_ACTIVITY_
Locate each line with the string "페이지의" in the listing below and copy it.

_INPUT MATERIAL_

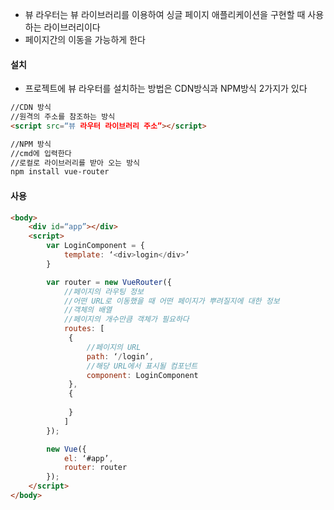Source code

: 
- 뷰 라우터는 뷰 라이브러리를 이용하여 싱글 페이지 애플리케이션을 구현할 때 사용하는 라이브러리이다
- 페이지간의 이동을 가능하게 한다

#### 설치
- 프로젝트에 뷰 라우터를 설치하는 방법은 CDN방식과 NPM방식 2가지가 있다

```html
//CDN 방식
//원격의 주소를 참조하는 방식
<script src=“뷰 라우터 라이브러리 주소”></script>

//NPM 방식
//cmd에 입력한다
//로컬로 라이브러리를 받아 오는 방식
npm install vue-router

```

#### 사용


```html
<body>
	<div id=“app”></div>
	<script>
		var LoginComponent = {
			template: ‘<div>login</div>’
		}

		var router = new VueRouter({
			//페이지의 라우팅 정보
			//어떤 URL로 이동했을 때 어떤 페이지가 뿌려질지에 대한 정보 
			//객체의 배열
			//페이지의 개수만큼 객체가 필요하다
			routes: [
			 {
				 //페이지의 URL
				 path: ‘/login’,
				 //해당 URL에서 표시될 컴포넌트
				 component: LoginComponent
			 },
			 {
				 
			 }
			]
		});

		new Vue({
			el: ‘#app’,
			router: router
		});
	</script>
</body>
```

_TASK RESPONSE_
			//페이지의 라우팅 정보
			//페이지의 개수만큼 객체가 필요하다
				 //페이지의 URL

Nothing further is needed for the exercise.